Unseen Seen: Curated by Melanie Miller

28 June - 4 October 2018

“So we fix our eyes not on what is seen but on what is unseen, since what is seen is temporary and what is unseen is eternal”

Corinthians 2 4:18

Exhibiting artists: Juliette Losq, Anna Gardiner, Louise McClary, Sue Williams A”Court, Alice Oswald, Melanie Miller

Nature is a solace, a rhythm, a reminder that we are part of a cycle, it is a source of joy, curiosity, contemplation and fear. Natural catastrophes and our reactions to them are mirrored in nature but so are our own acts of war and aggression. Nature is scary, beautiful, ugly, opportunistic, tenacious and evolving as is our relationship with it.

The enduring popularity of natural history programmes attests to our fascinations, also our desire to anthropomorphise and rationalise what surrounds and ultimately, survives us. As we explore and plunder we eradicate the natural world. We fetishise and demonise as we worship; we nurture and destroy as we try to align elements to our own lives.

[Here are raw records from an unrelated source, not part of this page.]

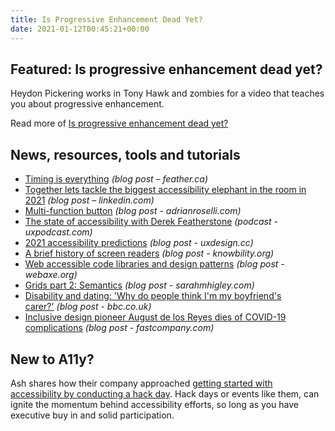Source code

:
```yaml
---
title: Is Progressive Enhancement Dead Yet?
date: 2021-01-12T00:45:21+00:00
---
```


## Featured: Is progressive enhancement dead yet?

Heydon Pickering works in Tony Hawk and zombies for a video that teaches you about progressive enhancement.

Read more of [Is progressive enhancement dead yet?](https://briefs.video/videos/is-progressive-enhancement-dead-yet/)

## News, resources, tools and tutorials

- [Timing is everything](https://feather.ca/timing/) *(blog post – feather.ca)*
- [Together lets tackle the biggest accessibility elephant in the room in 2021](https://www.linkedin.com/pulse/together-lets-tackle-biggest-accessibility-elephant-ford-williams) *(blog post – linkedin.com)*
- [Multi-function button](https://adrianroselli.com/2021/01/multi-function-button.html) *(blog post - adrianroselli.com)*
- [The state of accessibility with Derek Featherstone](https://uxpodcast.com/253-accessibility-derek-featherstone/) *(podcast - uxpodcast.com)*
- [2021 accessibility predictions](https://uxdesign.cc/2021-accessibility-predictions-b92ff660c8bd) *(blog post - uxdesign.cc)*
- [A brief history of screen readers](https://knowbility.org/blog/2021/a-brief-history-of-screen-readers/) *(blog post - knowbility.org)*
- [Web accessible code libraries and design patterns](http://www.webaxe.org/web-accessible-code-library-design-systems-patterns/) *(blog post - webaxe.org)*
- [Grids part 2: Semantics](https://sarahmhigley.com/writing/grids-part2/) *(blog post - sarahmhigley.com)*
- [Disability and dating: 'Why do people think I'm my boyfriend's carer?'](https://www.bbc.co.uk/bbcthree/article/3fd6b74d-e71e-4327-b2f7-3257e6a3c1ea) *(blog post - bbc.co.uk)*
- [Inclusive design pioneer August de los Reyes dies of COVID-19 complications](https://www.fastcompany.com/90590698/inclusive-design-pioneer-august-de-los-reyes-dies-of-covid-19-complications) *(blog post - fastcompany.com)*

## New to A11y?

Ash shares how their company approached [getting started with accessibility by conducting a hack day](https://medium.com/attest-r-and-d/accessibility-hack-day-8a6cb02312bf). Hack days or events like them, can ignite the momentum behind accessibility efforts, so long as you have executive buy in and solid participation.

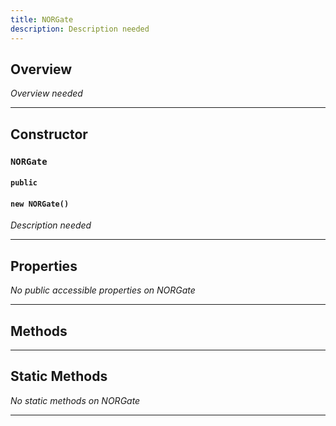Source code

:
 ```yaml
---
title: NORGate
description: Description needed
---
```



## Overview
*Overview needed*

---


## Constructor

### `NORGate`
#### `public`
#### `new NORGate()`
*Description needed*

---


## Properties

*No public accessible properties on NORGate*

---


## Methods

---


## Static Methods

*No static methods on NORGate*

---
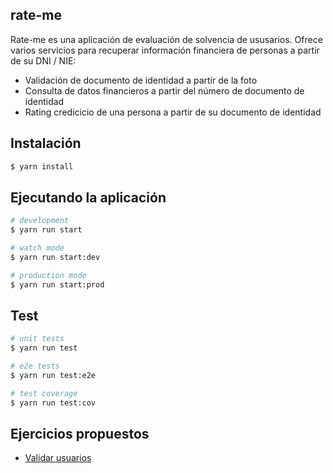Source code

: ## rate-me

Rate-me es una aplicación de evaluación de solvencia de ususarios.
Ofrece varios servicios para recuperar información financiera de personas a partir de su DNI / NIE:

- Validación de documento de identidad a partir de la foto
- Consulta de datos financieros a partir del número de documento de identidad
- Rating credicicio de una persona a partir de su documento de identidad

## Instalación

```bash
$ yarn install
```

## Ejecutando la aplicación

```bash
# development
$ yarn run start

# watch mode
$ yarn run start:dev

# production mode
$ yarn run start:prod
```

## Test

```bash
# unit tests
$ yarn run test

# e2e tests
$ yarn run test:e2e

# test coverage
$ yarn run test:cov
```


## Ejercicios propuestos
- [Validar usuarios](./src/validation/validateUser.md)
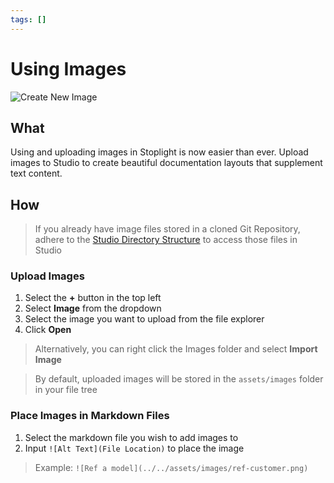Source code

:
 ```yaml
---
tags: []
---
```


# Using Images 

![Create New Image](../../assets/images/images.png)

## What 
Using and uploading images in Stoplight is now easier than ever. Upload images to Studio to create beautiful documentation layouts that supplement text content. 

## How 

>If you already have image files stored in a cloned Git Repository, adhere to the [Studio Directory Structure](directory-structure.md) to access those files in Studio

### Upload Images 
1. Select the **+** button in the top left 
2. Select **Image** from the dropdown 
3. Select the image you want to upload from the file explorer 
4. Click **Open** 

> Alternatively, you can right click the Images folder and select **Import Image** 

> By default, uploaded images will be stored in the ```assets/images``` folder in your file tree 

### Place Images in Markdown Files 
1. Select the markdown file you wish to add images to 
2. Input ```![Alt Text](File Location)``` to place the image 

> Example: ```![Ref a model](../../assets/images/ref-customer.png)```

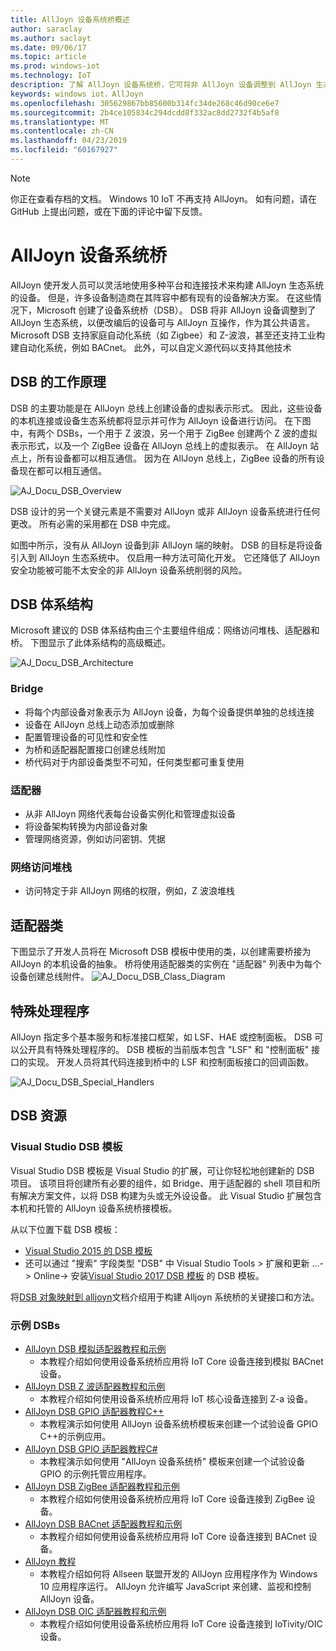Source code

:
 ```yaml
---
title: AllJoyn 设备系统桥概述
author: saraclay
ms.author: saclayt
ms.date: 09/06/17
ms.topic: article
ms.prod: windows-iot
ms.technology: IoT
description: 了解 AllJoyn 设备系统桥，它可将非 AllJoyn 设备调整到 AllJoyn 生态系统以实现更广泛的互操作性。
keywords: windows iot，AllJoyn
ms.openlocfilehash: 305629867bb85600b314fc34de268c46d90ce6e7
ms.sourcegitcommit: 2b4ce105834c294dcdd8f332ac8dd2732f4b5af8
ms.translationtype: MT
ms.contentlocale: zh-CN
ms.lasthandoff: 04/23/2019
ms.locfileid: "60167927"
---
```

> [!NOTE]
> 你正在查看存档的文档。 Windows 10 IoT 不再支持 AllJoyn。 如有问题，请在 GitHub 上提出问题，或在下面的评论中留下反馈。

# <a name="alljoyn-device-system-bridge"></a>AllJoyn 设备系统桥

AllJoyn 使开发人员可以灵活地使用多种平台和连接技术来构建 AllJoyn 生态系统的设备。  但是，许多设备制造商在其阵容中都有现有的设备解决方案。 在这些情况下，Microsoft 创建了设备系统桥（DSB）。 DSB 将非 AllJoyn 设备调整到了 AllJoyn 生态系统，以便改编后的设备可与 AllJoyn 互操作，作为其公共语言。 Microsoft DSB 支持家庭自动化系统（如 Zigbee）和 Z-波浪，甚至还支持工业构建自动化系统，例如 BACnet。  此外，可以自定义源代码以支持其他技术

## <a name="how-dsb-works"></a>DSB 的工作原理

DSB 的主要功能是在 AllJoyn 总线上创建设备的虚拟表示形式。 因此，这些设备的本机连接或设备生态系统都将显示并可作为 AllJoyn 设备进行访问。 在下图中，有两个 DSBs，一个用于 Z 波浪，另一个用于 ZigBee 创建两个 Z 波的虚拟表示形式，以及一个 ZigBee 设备在 AllJoyn 总线上的虚拟表示。 在 AllJoyn 站点上，所有设备都可以相互通信。 因为在 AllJoyn 总线上，ZigBee 设备的所有设备现在都可以相互通信。

![AJ_Docu_DSB_Overview](../media/AllJoyn/AJ_Docu_DSB_Overview.png)

DSB 设计的另一个关键元素是不需要对 AllJoyn 或非 AllJoyn 设备系统进行任何更改。 所有必需的采用都在 DSB 中完成。

如图中所示，没有从 AllJoyn 设备到非 AllJoyn 端的映射。 DSB 的目标是将设备引入到 AllJoyn 生态系统中。 仅启用一种方法可简化开发。 它还降低了 AllJoyn 安全功能被可能不太安全的非 AllJoyn 设备系统削弱的风险。

## <a name="dsb-architecture"></a>DSB 体系结构

Microsoft 建议的 DSB 体系结构由三个主要组件组成：网络访问堆栈、适配器和桥。 下图显示了此体系结构的高级概述。

![AJ_Docu_DSB_Architecture](../media/AllJoyn/AJ_Docu_DSB_Architecture.png)

### <a name="bridge"></a>Bridge
* 将每个内部设备对象表示为 AllJoyn 设备，为每个设备提供单独的总线连接
* 设备在 AllJoyn 总线上动态添加或删除
* 配置管理设备的可见性和安全性
* 为桥和适配器配置接口创建总线附加
* 桥代码对于内部设备类型不可知，任何类型都可重复使用

### <a name="adapter"></a>适配器
* 从非 AllJoyn 网络代表每台设备实例化和管理虚拟设备
* 将设备架构转换为内部设备对象
* 管理网络资源，例如访问密钥、凭据

### <a name="network-access-stack"></a>网络访问堆栈
* 访问特定于非 AllJoyn 网络的权限，例如，Z 波浪堆栈

## <a name="adapter-classes"></a>适配器类

下图显示了开发人员将在 Microsoft DSB 模板中使用的类，以创建需要桥接为 AllJoyn 的本机设备的抽象。 桥将使用适配器类的实例在 "适配器" 列表中为每个设备创建总线附件。
![AJ_Docu_DSB_Class_Diagram](../media/AllJoyn/AJ_Docu_DSB_Class_Diagram.png)

## <a name="special-handlers"></a>特殊处理程序

AllJoyn 指定多个基本服务和标准接口框架，如 LSF、HAE 或控制面板。 DSB 可以公开具有特殊处理程序的。 DSB 模板的当前版本包含 "LSF" 和 "控制面板" 接口的实现。 开发人员将其代码连接到桥中的 LSF 和控制面板接口的回调函数。

![AJ_Docu_DSB_Special_Handlers](../media/AllJoyn/AJ_Docu_DSB_Special_Handlers.png)

## <a name="dsb-resources"></a>DSB 资源

### <a name="visual-studio-dsb-template"></a>Visual Studio DSB 模板

Visual Studio DSB 模板是 Visual Studio 的扩展，可让你轻松地创建新的 DSB 项目。 该项目将创建所有必要的组件，如 Bridge、用于适配器的 shell 项目和所有解决方案文件，以将 DSB 构建为头或无外设设备。 此 Visual Studio 扩展包含本机和托管的 AllJoyn 设备系统桥接模板。

从以下位置下载 DSB 模板：

* [Visual Studio 2015 的 DSB 模板](https://visualstudiogallery.msdn.microsoft.com/aea0b437-ef07-42e3-bd88-8c7f906d5da8)
* 还可以通过 "搜索" 字段类型 "DSB" 中 Visual Studio Tools > 扩展和更新 ...-> Online-> 安装[Visual Studio 2017 DSB 模板](https://marketplace.visualstudio.com/vsgallery/c5f52768-8df7-42ff-b84e-d66d3d22fb50)
的 DSB 模板。

将[DSB 对象映射到 alljoyn](AlljoynDsbApiGuide.md)文档介绍用于构建 Alljoyn 系统桥的关键接口和方法。

### <a name="sample-dsbs"></a>示例 DSBs

* [AllJoyn DSB 模拟适配器教程和示例](https://developer.microsoft.com/en-us/windows/iot/samples/alljoynmockadapter)
  * 本教程介绍如何使用设备系统桥应用将 IoT Core 设备连接到模拟 BACnet 设备。
* [AllJoyn DSB Z 波适配器教程和示例](https://developer.microsoft.com/en-us/windows/iot/samples/zwaveadapter)
  * 本教程介绍如何使用设备系统桥应用将 IoT 核心设备连接到 Z-a 设备。
* [AllJoyn DSB GPIO 适配器教程C++](https://developer.microsoft.com/en-us/windows/iot/samples/alljoyndsb)
  * 本教程演示如何使用 AllJoyn 设备系统桥模板来创建一个试验设备 GPIO C++的示例应用。
* [AllJoyn DSB GPIO 适配器教程C#](https://developer.microsoft.com/en-us/windows/iot/samples/alljoyndsbcs)
  * 本教程演示如何使用 "AllJoyn 设备系统桥" 模板来创建一个试验设备 GPIO 的示例托管应用程序。
* [AllJoyn DSB ZigBee 适配器教程和示例](https://developer.microsoft.com/en-us/windows/iot/samples/ZigBeeAdapter)
  * 本教程介绍如何使用设备系统桥应用将 IoT Core 设备连接到 ZigBee 设备。
* [AllJoyn DSB BACnet 适配器教程和示例](https://developer.microsoft.com/en-us/windows/iot/samples/BACnetAdapter)
  * 本教程介绍如何使用设备系统桥应用将 IoT Core 设备连接到 BACnet 设备。
* [AllJoyn 教程](https://developer.microsoft.com/en-us/windows/iot/samples/AllJoynJS)
  * 本教程介绍如何将 Allseen 联盟开发的 AllJoyn 应用程序作为 Windows 10 应用程序运行。 AllJoyn 允许编写 JavaScript 来创建、监视和控制 AllJoyn 设备。
* [AllJoyn DSB OIC 适配器教程和示例](https://developer.microsoft.com/en-us/windows/iot/samples/OICAdapter)
  * 本教程介绍如何使用设备系统桥应用将 IoT Core 设备连接到 IoTivity/OIC 设备。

This exhibition presents five female painters and one poet. All of the artists would resist the label of nature or even landscape artists and yet they each present us with a unique interpretation of landscape: from the poetic and idealised to sensory understanding and to a world of urban experiences where manmade structures interact and are softened by nature before being lost to it. Some of the works appears to reflect the realisation that we are losing our intimate knowledge and experience of the natural world. Nature is neither benign nor judgmental, it is relentless; if something is neglected it will be reclaimed but once something is lost we cannot bring it back.